RECORDS SUPPLIED:
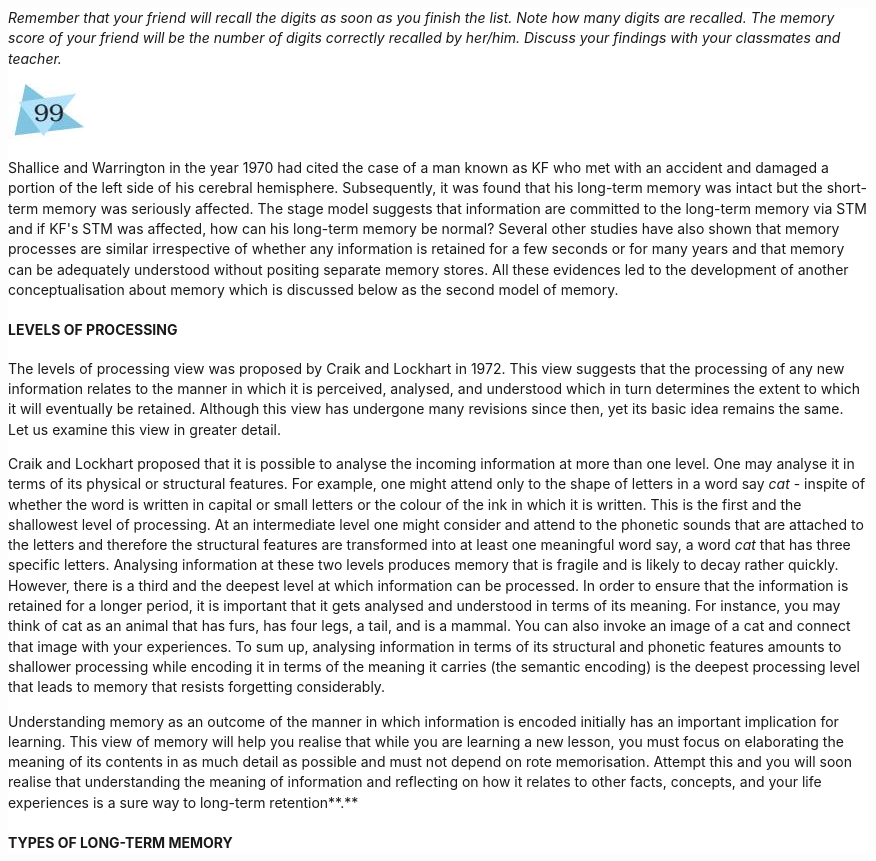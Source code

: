 *Remember that your friend will recall the digits as soon as you finish the list. Note how many digits are recalled. The memory score of your friend will be the number of digits correctly recalled by her/him. Discuss your findings with your classmates and teacher.*

![](_page_4_Picture_15.jpeg)

Shallice and Warrington in the year 1970 had cited the case of a man known as KF who met with an accident and damaged a portion of the left side of his cerebral hemisphere. Subsequently, it was found that his long-term memory was intact but the short-term memory was seriously affected. The stage model suggests that information are committed to the long-term memory via STM and if KF's STM was affected, how can his long-term memory be normal? Several other studies have also shown that memory processes are similar irrespective of whether any information is retained for a few seconds or for many years and that memory can be adequately understood without positing separate memory stores. All these evidences led to the development of another conceptualisation about memory which is discussed below as the second model of memory.

#### **LEVELS OF PROCESSING**

The levels of processing view was proposed by Craik and Lockhart in 1972. This view suggests that the processing of any new information relates to the manner in which it is perceived, analysed, and understood which in turn determines the extent to which it will eventually be retained. Although this view has undergone many revisions since then, yet its basic idea remains the same. Let us examine this view in greater detail.

Craik and Lockhart proposed that it is possible to analyse the incoming information at more than one level. One may analyse it in terms of its physical or structural features. For example, one might attend only to the shape of letters in a word say *cat* - inspite of whether the word is written in capital or small letters or the colour of the ink in which it is written. This is the first and the shallowest level of processing. At an intermediate level one might consider and attend to the phonetic sounds that are attached to the letters and therefore the structural features are transformed into at least one meaningful word say, a word *cat* that has three specific letters. Analysing information at these two levels produces memory that is fragile and is likely to decay rather quickly. However, there is a third and the deepest level at which information can be processed. In order to ensure that the information is retained for a longer period, it is important that it gets analysed and understood in terms of its meaning. For instance, you may think of cat as an animal that has furs, has four legs, a tail, and is a mammal. You can also invoke an image of a cat and connect that image with your experiences. To sum up, analysing information in terms of its structural and phonetic features amounts to shallower processing while encoding it in terms of the meaning it carries (the semantic encoding) is the deepest processing level that leads to memory that resists forgetting considerably.

Understanding memory as an outcome of the manner in which information is encoded initially has an important implication for learning. This view of memory will help you realise that while you are learning a new lesson, you must focus on elaborating the meaning of its contents in as much detail as possible and must not depend on rote memorisation. Attempt this and you will soon realise that understanding the meaning of information and reflecting on how it relates to other facts, concepts, and your life experiences is a sure way to long-term retention**.**

#### **TYPES OF LONG-TERM MEMORY**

REQUIREMENT: Copy out every line of the data exactly, leaving the images behind.

RESULT OF THE EXERCISE:
Source code

: *Remember that your friend will recall the digits as soon as you finish the list. Note how many digits are recalled. The memory score of your friend will be the number of digits correctly recalled by her/him. Discuss your findings with your classmates and teacher.*

![](_page_4_Picture_15.jpeg)

Shallice and Warrington in the year 1970 had cited the case of a man known as KF who met with an accident and damaged a portion of the left side of his cerebral hemisphere. Subsequently, it was found that his long-term memory was intact but the short-term memory was seriously affected. The stage model suggests that information are committed to the long-term memory via STM and if KF's STM was affected, how can his long-term memory be normal? Several other studies have also shown that memory processes are similar irrespective of whether any information is retained for a few seconds or for many years and that memory can be adequately understood without positing separate memory stores. All these evidences led to the development of another conceptualisation about memory which is discussed below as the second model of memory.

#### **LEVELS OF PROCESSING**

The levels of processing view was proposed by Craik and Lockhart in 1972. This view suggests that the processing of any new information relates to the manner in which it is perceived, analysed, and understood which in turn determines the extent to which it will eventually be retained. Although this view has undergone many revisions since then, yet its basic idea remains the same. Let us examine this view in greater detail.

Craik and Lockhart proposed that it is possible to analyse the incoming information at more than one level. One may analyse it in terms of its physical or structural features. For example, one might attend only to the shape of letters in a word say *cat* - inspite of whether the word is written in capital or small letters or the colour of the ink in which it is written. This is the first and the shallowest level of processing. At an intermediate level one might consider and attend to the phonetic sounds that are attached to the letters and therefore the structural features are transformed into at least one meaningful word say, a word *cat* that has three specific letters. Analysing information at these two levels produces memory that is fragile and is likely to decay rather quickly. However, there is a third and the deepest level at which information can be processed. In order to ensure that the information is retained for a longer period, it is important that it gets analysed and understood in terms of its meaning. For instance, you may think of cat as an animal that has furs, has four legs, a tail, and is a mammal. You can also invoke an image of a cat and connect that image with your experiences. To sum up, analysing information in terms of its structural and phonetic features amounts to shallower processing while encoding it in terms of the meaning it carries (the semantic encoding) is the deepest processing level that leads to memory that resists forgetting considerably.

Understanding memory as an outcome of the manner in which information is encoded initially has an important implication for learning. This view of memory will help you realise that while you are learning a new lesson, you must focus on elaborating the meaning of its contents in as much detail as possible and must not depend on rote memorisation. Attempt this and you will soon realise that understanding the meaning of information and reflecting on how it relates to other facts, concepts, and your life experiences is a sure way to long-term retention**.**

#### **TYPES OF LONG-TERM MEMORY**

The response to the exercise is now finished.